Wobei, so ganz legt der 21-Jährige den Ball nach einer stressigen Rookie-Saison bei den Toronto Raptors nicht ins Eck. In der Wiener Stadthalle arbeitet er täglich ein bis zwei Stunden an seinem Wurf. "Darauf lege ich meinen Fokus." Darauf muss er seinen Fokus legen. "Die Spielweise in der NBA entwickelt sich dahingehend, dass alle fünf Spieler am Feld gut werfen können."

Jakob Pöltl zieht in Wien positive Bilanz über sein erstes NBA-Jahr.

Keine Schonfrist mehr

Trotz des Ausscheidens in der zweiten Playoff-Runde gegen die Cleveland Cavaliers und King James ist Pöltl aus Toronto mit einem guten Gefühl weg geflogen. Trainer und Management "planen mit mir, aber der Rookie-Bonus ist aufgebraucht." Die erste Saison diente zum Kennenlernen der NBA, ab sofort zählt nur mehr die Leistung. Pöltls Terminkalender bleibt voll: Ende Mai fährt Pöltl nach Bamberg, trainiert dort mit Stefan Weissenböck.

Der Niederösterreicher ist Individualtrainer beim achtfachen deutschen Meister, hat aus europäischen Talenten gestandene NBA-Spieler gemacht. Ziel ist es natürlich auch Kilos zuzulegen. "Ich werde aber nie so ein Brecher sein wie Dwight Howard oder Andre Drummond. Ich möchte mich wehren können."

Eine lange NBA-Saison mit über 100 Spielen hat ihre Spuren hinterlassen. Auch wenn Pöltl nicht immer zum Einsatz kam. "Die mentale Müdigkeit ist größer als die körperliche."

Ehrgeizige Pläne

Viel Zeit bleibt nicht zum Abschalten. Im Juni geht es schon wieder zurück nach Kanada zum Training, im Juli wird der 2,13 Meter große Center in der Summer League in Las Vegas spielen. Ein Ausflug zum Nationalteam ist erst im August geplant, die WM-Vorqualifikationsspiele gegen Albanien und die Niederlande in Schwechat könnten sich ausgehen.
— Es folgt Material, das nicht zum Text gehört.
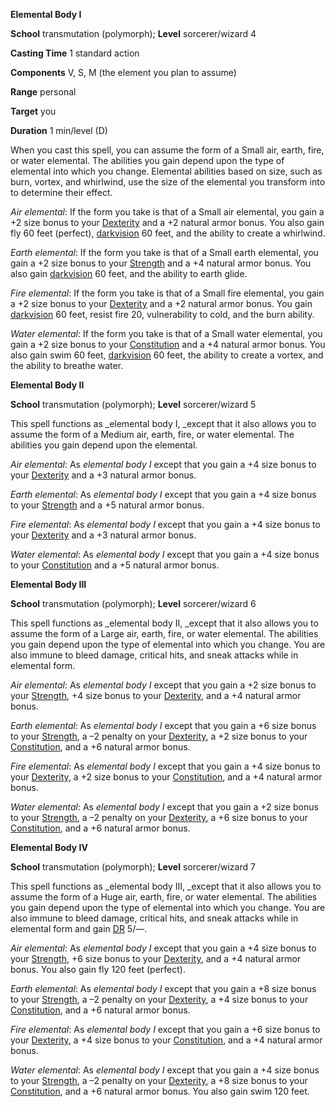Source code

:  **Elemental Body I**

**School** transmutation (polymorph); **Level** sorcerer/wizard 4

**Casting Time** 1 standard action

**Components** V, S, M (the element you plan to assume)

**Range** personal

**Target** you

**Duration** 1 min/level (D)

When you cast this spell, you can assume the form of a Small air, earth, fire, or water elemental. The abilities you gain depend upon the type of elemental into which you change. Elemental abilities based on size, such as burn, vortex, and whirlwind, use the size of the elemental you transform into to determine their effect.

_Air elemental_: If the form you take is that of a Small air elemental, you gain a +2 size bonus to your [Dexterity](../gettingStarted.html#_dexterity) and a +2 natural armor bonus. You also gain fly 60 feet (perfect), [darkvision](../glossary.html#_darkvision) 60 feet, and the ability to create a whirlwind.

_Earth elemental_: If the form you take is that of a Small earth elemental, you gain a +2 size bonus to your [Strength](../gettingStarted.html#_strength) and a +4 natural armor bonus. You also gain [darkvision](../glossary.html#_darkvision) 60 feet, and the ability to earth glide.

_Fire elemental_: If the form you take is that of a Small fire elemental, you gain a +2 size bonus to your [Dexterity](../gettingStarted.html#_dexterity) and a +2 natural armor bonus. You gain [darkvision](../glossary.html#_darkvision) 60 feet, resist fire 20, vulnerability to cold, and the burn ability.

_Water elemental_: If the form you take is that of a Small water elemental, you gain a +2 size bonus to your [Constitution](../gettingStarted.html#_constitution) and a +4 natural armor bonus. You also gain swim 60 feet, [darkvision](../glossary.html#_darkvision) 60 feet, the ability to create a vortex, and the ability to breathe water.

**Elemental Body II**

**School** transmutation (polymorph); **Level** sorcerer/wizard 5

This spell functions as _elemental body I, _except that it also allows you to assume the form of a Medium air, earth, fire, or water elemental. The abilities you gain depend upon the elemental.

_Air elemental_: As _elemental body I_ except that you gain a +4 size bonus to your [Dexterity](../gettingStarted.html#_dexterity) and a +3 natural armor bonus.

_Earth elemental_: As _elemental body I_ except that you gain a +4 size bonus to your [Strength](../gettingStarted.html#_strength) and a +5 natural armor bonus.

_Fire elemental_: As _elemental body I_ except that you gain a +4 size bonus to your [Dexterity](../gettingStarted.html#_dexterity) and a +3 natural armor bonus.

_Water elemental_: As _elemental body I_ except that you gain a +4 size bonus to your [Constitution](../gettingStarted.html#_constitution) and a +5 natural armor bonus.

**Elemental Body III**

**School** transmutation (polymorph); **Level** sorcerer/wizard 6

This spell functions as _elemental body II, _except that it also allows you to assume the form of a Large air, earth, fire, or water elemental. The abilities you gain depend upon the type of elemental into which you change. You are also immune to bleed damage, critical hits, and sneak attacks while in elemental form.

_Air elemental_: As _elemental body I_ except that you gain a +2 size bonus to your [Strength](../gettingStarted.html#_strength), +4 size bonus to your [Dexterity](../gettingStarted.html#_dexterity), and a +4 natural armor bonus.

_Earth elemental_: As _elemental body I_ except that you gain a +6 size bonus to your [Strength](../gettingStarted.html#_strength), a –2 penalty on your [Dexterity](../gettingStarted.html#_dexterity), a +2 size bonus to your [Constitution](../gettingStarted.html#_constitution), and a +6 natural armor bonus.

_Fire elemental_: As _elemental body I_ except that you gain a +4 size bonus to your [Dexterity](../gettingStarted.html#_dexterity), a +2 size bonus to your [Constitution](../gettingStarted.html#_constitution), and a +4 natural armor bonus.

_Water elemental_: As _elemental body I_ except that you gain a +2 size bonus to your [Strength](../gettingStarted.html#_strength), a –2 penalty on your [Dexterity](../gettingStarted.html#_dexterity), a +6 size bonus to your [Constitution](../gettingStarted.html#_constitution), and a +6 natural armor bonus.

**Elemental Body IV**

**School** transmutation (polymorph); **Level** sorcerer/wizard 7

This spell functions as _elemental body III, _except that it also allows you to assume the form of a Huge air, earth, fire, or water elemental. The abilities you gain depend upon the type of elemental into which you change. You are also immune to bleed damage, critical hits, and sneak attacks while in elemental form and gain [DR](../glossary.html#_damage-reduction) 5/—.

_Air elemental_: As _elemental body I_ except that you gain a +4 size bonus to your [Strength](../gettingStarted.html#_strength), +6 size bonus to your [Dexterity](../gettingStarted.html#_dexterity), and a +4 natural armor bonus. You also gain fly 120 feet (perfect).

_Earth elemental_: As _elemental body I_ except that you gain a +8 size bonus to your [Strength](../gettingStarted.html#_strength), a –2 penalty on your [Dexterity](../gettingStarted.html#_dexterity), a +4 size bonus to your [Constitution](../gettingStarted.html#_constitution), and a +6 natural armor bonus.

_Fire elemental_: As _elemental body I_ except that you gain a +6 size bonus to your [Dexterity](../gettingStarted.html#_dexterity), a +4 size bonus to your [Constitution](../gettingStarted.html#_constitution), and a +4 natural armor bonus.

_Water elemental_: As _elemental body I_ except that you gain a +4 size bonus to your [Strength](../gettingStarted.html#_strength), a –2 penalty on your [Dexterity](../gettingStarted.html#_dexterity), a +8 size bonus to your [Constitution](../gettingStarted.html#_constitution), and a +6 natural armor bonus. You also gain swim 120 feet.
Der Verband (ÖBV) muss Pöltl für die Toronto Raptors versichern, von 15.000 Dollar ist die Rede. "Die Summe hängt aber auch davon ab, wie lange ich beim Nationalteam dabei bin."

Ob sich Jakob Pöltl nach seinem ersten Jahr in der NBA verändert hat? "Nein. Es war manchmal frustrierend, nur zuzuschauen. Aber ich bin nie verzweifelt." Dafür hat der 21-Jährige viel "kleine Dinge" gelernt. Es geht um das richtige Positionieren in der Verteidigung, aber auch um das richtige Timing in den Systemen in der Offensive. Basketball kann so ein einfaches Spiel sein. "Im Idealfall bewegen sich fünf Spieler an einer Schnur. Damit sind meine Mitspieler auch abhängig von mir."

Quo vadis Toronto?

Für die Toronto Raptors endete die Saison mit einer herben Enttäuschung. Gegen LeBron James und Cleveland war man chancenlos. Präsident Masai Ujiri fordert einen "culture reset". Spielmacher Kyle Lowry, der in den vergangenen zwei Jahren vor allem in den Playoffs enttäuschte, wird den Verein wohl verlassen. Die weiteren Free Agents Serge Ibaka, PJ Tucker und Patrick Patterson könnten sich ebenfalls einen neuen Arbeitgeber suchen. Das ist auch eine Chance für Toronto. Es wird wohl kein Stein auf dem anderen bleiben, der Kader umgebaut werden. "Darüber mache ich mir aber keine Gedanken." (Florian Vetter, 19.5.2017)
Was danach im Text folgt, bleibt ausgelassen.